On Friday, the Dow Jones Industrials (DJINDICES:^DJI) closed out the week on a positive note, gaining 63 points, and bringing its weekly advance to about 115 points. The broader market did even better, with the S&P 500 hitting a new record, and small-cap stocks rising more than 1%. But within the Dow Jones Industrials, energy giants Chevron (NYSE:CVX) and ExxonMobil (NYSE:XOM) fell for the second day in a row, missing out on the Dow's gains, and calling into question the bull thesis on the energy industry.
Exxon and Chevron can't blame their declines on the crude oil market, as prices for West Texas Intermediate climbed by about $0.60 per barrel today to rise above the $104 mark, hitting its highest levels in a month. Although a few energy analysts have projected that gasoline prices might finally start to fall back somewhat from their recent high levels, no one expects a huge move that would materially endanger the profit potential from the refineries that both Chevron and ExxonMobil have in their downstream operations.
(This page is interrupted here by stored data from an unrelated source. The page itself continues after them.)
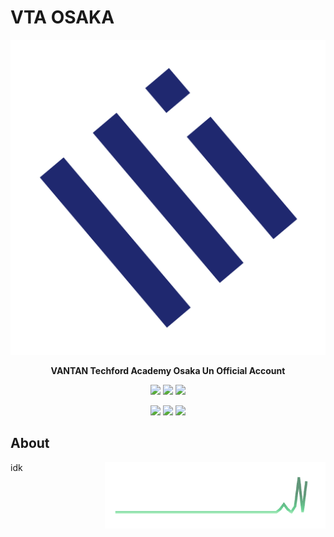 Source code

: # VTA OSAKA
![img](https://github.com/vtaosaka/.github/blob/main/assets/logo-a.png?raw=true)

<p align="center">
    <b>VANTAN Techford Academy Osaka Un Official Account </b>
</p>
<p align="center">
    <a>
        <img src="https://img.shields.io/badge/contact-vtao@i32.jp-blue"/>
    </a>
    <a>
        <img src="https://img.shields.io/badge/site-coming soon...-blue"/>
    </a>
    <a>
        <img src="https://img.shields.io/badge/member-unkonwn-blue"/>
    </a>
</p>
<p align="center">
    <a>
        <img src="https://img.shields.io/github/contributors/vtaosaka/.github"/>
    </a>
    <a>
        <img src="https://img.shields.io/github/stars/vtaosaka"/>
    </a>
    <a>
        <img src="https://img.shields.io/github/followers/vtaosaka"/>
    </a>
</p>

## About
<img align="right" width="70%" src="https://github.com/vtaosaka/.github/blob/main/assets/nlog.png?raw=true">
idk
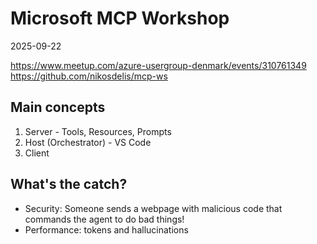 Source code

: # Microsoft MCP Workshop

2025-09-22

https://www.meetup.com/azure-usergroup-denmark/events/310761349
https://github.com/nikosdelis/mcp-ws

## Main concepts

1. Server - Tools, Resources, Prompts
2. Host (Orchestrator) - VS Code
3. Client

## What's the catch?

- Security: Someone sends a webpage with malicious code that commands the agent to do bad things!
- Performance: tokens and hallucinations

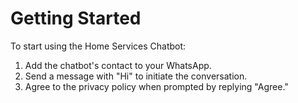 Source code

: # Getting Started

To start using the Home Services Chatbot:

1. Add the chatbot's contact to your WhatsApp.
2. Send a message with "Hi" to initiate the conversation.
3. Agree to the privacy policy when prompted by replying "Agree."
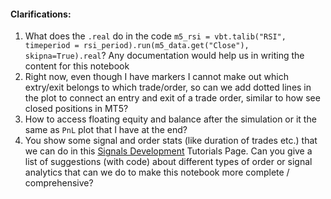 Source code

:#### Clarifications:
1. What does the `.real` do in the code `m5_rsi = vbt.talib("RSI", timeperiod = rsi_period).run(m5_data.get("Close"), skipna=True).real`? Any documentation would help us in writing the content for this notebook
2. Right now, even though I have markers I cannot make out which extry/exit belongs to which trade/order, so can we add dotted lines in the plot to connect an entry and exit of a trade order, similar to how see closed positions in MT5?
3. How to access floating equity and balance after the simulation or it the same as `PnL` plot that I have at the end?
4. You show some signal and order stats (like duration of trades etc.) that we can do in this [Signals Development](https://vectorbt.pro/pvt_5ff983ef/tutorials/signal-development/#duration) Tutorials Page. Can you give a list of suggestions (with code) about different types of order or signal analytics that can we do to make this notebook more complete / comprehensive?
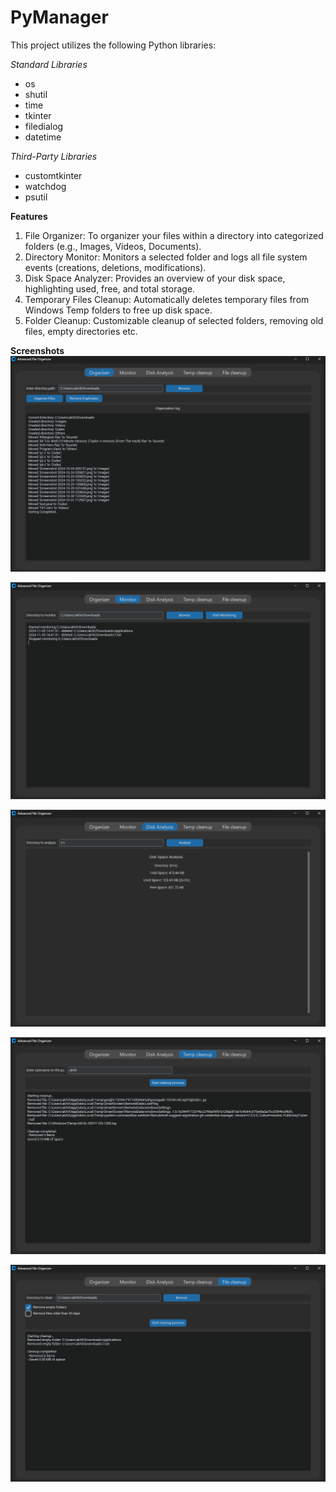 # PyManager

This project utilizes the following Python libraries:

*Standard Libraries*
- os
- shutil
- time
- tkinter
- filedialog
- datetime

*Third-Party Libraries*
- customtkinter
- watchdog
- psutil

**Features**

1. File Organizer: To organizer your files within a directory into categorized folders (e.g., Images, Videos, Documents).
3. Directory Monitor: Monitors a selected folder and logs all file system events (creations, deletions, modifications).
3. Disk Space Analyzer: Provides an overview of your disk space, highlighting used, free, and total storage.
4. Temporary Files Cleanup: Automatically deletes temporary files from Windows Temp folders to free up disk space.
5. Folder Cleanup: Customizable cleanup of selected folders, removing old files, empty directories etc.

**Screenshots**
![File Organizer](./__screenshots__/1.png)

![Folder Monitoring](./__screenshots__/2.png)

![Disk Analysis](./__screenshots__/3.png)

![Temp cleanup](./__screenshots__/4.png)

![Dir Cleanup](./__screenshots__/5.png)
Still, rising geopolitical tensions could play a part in the bearishness in the big-oil sector today. Tension in Ukraine is rising, with Russian President Vladimir Putin referring to the conflict as a civil war that could eventually have implications for Russian military action in the future. In particular, Exxon has made a huge investment in the waters of the Arctic Ocean off the Russian coast, and continued wrangling between Western nations and Russia over economic sanctions could threaten the viability of Exxon's partnership with Russian energy giant Rosneft. Given the difficulty that Exxon has had in keeping its production levels rising, taking away such a huge pool of resources could be devastating to the company. That said, Exxon extended its partnership with Rosneft today, doubling down on its commitment to Russia, and hoping that the Ukraine crisis will resolve itself favorably.
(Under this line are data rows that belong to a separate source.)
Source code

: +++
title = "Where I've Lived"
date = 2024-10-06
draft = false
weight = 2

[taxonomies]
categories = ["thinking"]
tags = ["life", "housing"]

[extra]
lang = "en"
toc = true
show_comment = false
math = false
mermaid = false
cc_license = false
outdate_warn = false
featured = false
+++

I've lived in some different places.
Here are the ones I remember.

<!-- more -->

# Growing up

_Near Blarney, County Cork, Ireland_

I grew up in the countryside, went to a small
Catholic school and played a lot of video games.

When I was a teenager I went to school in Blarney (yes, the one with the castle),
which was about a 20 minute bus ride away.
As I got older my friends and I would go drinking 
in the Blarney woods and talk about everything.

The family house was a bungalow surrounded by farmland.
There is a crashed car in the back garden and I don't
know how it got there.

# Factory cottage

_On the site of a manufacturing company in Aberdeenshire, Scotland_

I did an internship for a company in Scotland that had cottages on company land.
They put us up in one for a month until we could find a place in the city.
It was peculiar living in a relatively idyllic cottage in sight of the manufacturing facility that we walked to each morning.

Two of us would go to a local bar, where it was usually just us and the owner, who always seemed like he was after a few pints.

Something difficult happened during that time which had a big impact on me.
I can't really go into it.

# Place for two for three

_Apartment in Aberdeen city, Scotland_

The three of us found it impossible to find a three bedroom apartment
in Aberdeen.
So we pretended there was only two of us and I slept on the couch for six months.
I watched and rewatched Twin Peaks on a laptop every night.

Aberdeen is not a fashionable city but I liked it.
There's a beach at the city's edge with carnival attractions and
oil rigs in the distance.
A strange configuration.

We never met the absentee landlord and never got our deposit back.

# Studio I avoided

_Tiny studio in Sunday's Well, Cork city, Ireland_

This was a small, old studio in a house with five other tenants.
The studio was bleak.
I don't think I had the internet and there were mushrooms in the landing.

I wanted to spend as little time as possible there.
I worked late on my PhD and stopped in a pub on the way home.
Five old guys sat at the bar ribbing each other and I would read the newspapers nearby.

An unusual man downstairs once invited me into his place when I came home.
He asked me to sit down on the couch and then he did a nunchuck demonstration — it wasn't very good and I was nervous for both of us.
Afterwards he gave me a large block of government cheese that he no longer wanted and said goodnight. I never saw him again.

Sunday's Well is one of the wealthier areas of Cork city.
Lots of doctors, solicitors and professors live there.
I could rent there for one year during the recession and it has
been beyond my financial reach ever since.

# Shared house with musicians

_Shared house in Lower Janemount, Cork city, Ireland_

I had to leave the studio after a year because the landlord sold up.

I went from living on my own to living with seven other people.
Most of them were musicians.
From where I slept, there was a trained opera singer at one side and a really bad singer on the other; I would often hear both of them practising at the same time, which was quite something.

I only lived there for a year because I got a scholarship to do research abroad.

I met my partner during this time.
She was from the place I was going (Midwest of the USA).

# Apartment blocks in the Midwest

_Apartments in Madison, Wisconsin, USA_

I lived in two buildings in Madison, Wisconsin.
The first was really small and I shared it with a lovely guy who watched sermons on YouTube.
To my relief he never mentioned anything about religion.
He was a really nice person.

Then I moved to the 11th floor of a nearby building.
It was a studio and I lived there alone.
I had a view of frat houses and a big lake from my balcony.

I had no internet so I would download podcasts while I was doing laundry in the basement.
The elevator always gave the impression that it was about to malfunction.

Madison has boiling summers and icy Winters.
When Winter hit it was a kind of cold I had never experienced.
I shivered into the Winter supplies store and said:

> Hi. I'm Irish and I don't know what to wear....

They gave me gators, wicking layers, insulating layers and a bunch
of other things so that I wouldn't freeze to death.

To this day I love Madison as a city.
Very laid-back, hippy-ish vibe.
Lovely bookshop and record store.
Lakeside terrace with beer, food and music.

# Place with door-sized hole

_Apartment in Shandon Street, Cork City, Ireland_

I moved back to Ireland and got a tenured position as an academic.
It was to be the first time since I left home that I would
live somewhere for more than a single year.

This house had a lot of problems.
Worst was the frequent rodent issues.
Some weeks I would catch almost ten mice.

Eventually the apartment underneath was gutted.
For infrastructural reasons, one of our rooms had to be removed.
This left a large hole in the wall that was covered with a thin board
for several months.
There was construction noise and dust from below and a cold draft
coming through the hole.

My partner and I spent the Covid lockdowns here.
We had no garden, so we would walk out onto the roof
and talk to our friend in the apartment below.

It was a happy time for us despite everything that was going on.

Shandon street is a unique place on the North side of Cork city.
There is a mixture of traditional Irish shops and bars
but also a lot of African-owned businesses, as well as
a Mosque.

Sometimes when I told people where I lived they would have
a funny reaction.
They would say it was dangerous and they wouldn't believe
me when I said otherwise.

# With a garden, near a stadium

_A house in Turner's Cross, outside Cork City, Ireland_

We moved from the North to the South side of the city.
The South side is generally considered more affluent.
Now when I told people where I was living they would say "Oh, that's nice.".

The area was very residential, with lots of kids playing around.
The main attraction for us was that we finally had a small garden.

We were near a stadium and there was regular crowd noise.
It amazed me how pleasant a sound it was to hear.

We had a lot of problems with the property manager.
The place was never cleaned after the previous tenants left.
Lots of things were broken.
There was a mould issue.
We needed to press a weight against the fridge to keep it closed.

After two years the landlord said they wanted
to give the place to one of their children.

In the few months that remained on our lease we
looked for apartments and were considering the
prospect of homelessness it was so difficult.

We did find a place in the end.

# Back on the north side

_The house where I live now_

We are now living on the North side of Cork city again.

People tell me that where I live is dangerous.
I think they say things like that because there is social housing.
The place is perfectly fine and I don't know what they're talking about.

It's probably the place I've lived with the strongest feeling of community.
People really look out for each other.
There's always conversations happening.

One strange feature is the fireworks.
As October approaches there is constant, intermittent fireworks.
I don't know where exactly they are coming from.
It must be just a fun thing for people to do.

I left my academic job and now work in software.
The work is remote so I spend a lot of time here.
Meanwhile, Chevron is looking to Argentina as a potential source for new resources, albeit with political issues of its own. Chevron identified Argentina's Vaca Muerta shale oil and gas area as a treasure trove of potential reserves, especially because unusual rock formations make recovering energy products from the area far easier than in other shale plays. Argentina's political situation has been difficult for oil companies ever since it nationalized YPF, its largest oil company, two years ago. But that hasn't held Chevron back from investing more in the area. As long as the Argentine government doesn't have any further nationalization plans in the works, the move could pay off for Chevron.
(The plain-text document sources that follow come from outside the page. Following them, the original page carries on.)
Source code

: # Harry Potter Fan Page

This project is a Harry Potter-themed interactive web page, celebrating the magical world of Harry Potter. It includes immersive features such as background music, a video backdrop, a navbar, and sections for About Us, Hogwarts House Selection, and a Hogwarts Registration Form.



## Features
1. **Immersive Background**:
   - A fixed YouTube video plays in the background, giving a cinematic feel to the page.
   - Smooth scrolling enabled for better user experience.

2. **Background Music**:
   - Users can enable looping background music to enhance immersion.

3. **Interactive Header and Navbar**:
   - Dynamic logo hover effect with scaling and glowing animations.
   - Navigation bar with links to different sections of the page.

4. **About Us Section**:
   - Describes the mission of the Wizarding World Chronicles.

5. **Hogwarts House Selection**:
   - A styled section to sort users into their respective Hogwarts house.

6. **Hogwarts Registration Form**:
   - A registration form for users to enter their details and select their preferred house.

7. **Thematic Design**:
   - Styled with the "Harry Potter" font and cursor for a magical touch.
The energy companies in the Dow Jones Industrials have big challenges to overcome, but the opportunities they have are equally large. Even if energy stocks miss out on the Dow's gains for the near future, the long-term potential that their shares have could be worth the wait.
Dan Caplinger has no position in any stocks mentioned. The Motley Fool recommends Chevron. Try any of our Foolish newsletter services free for 30 days. We Fools may not all hold the same opinions, but we all believe that considering a diverse range of insights makes us better investors. The Motley Fool has a disclosure policy.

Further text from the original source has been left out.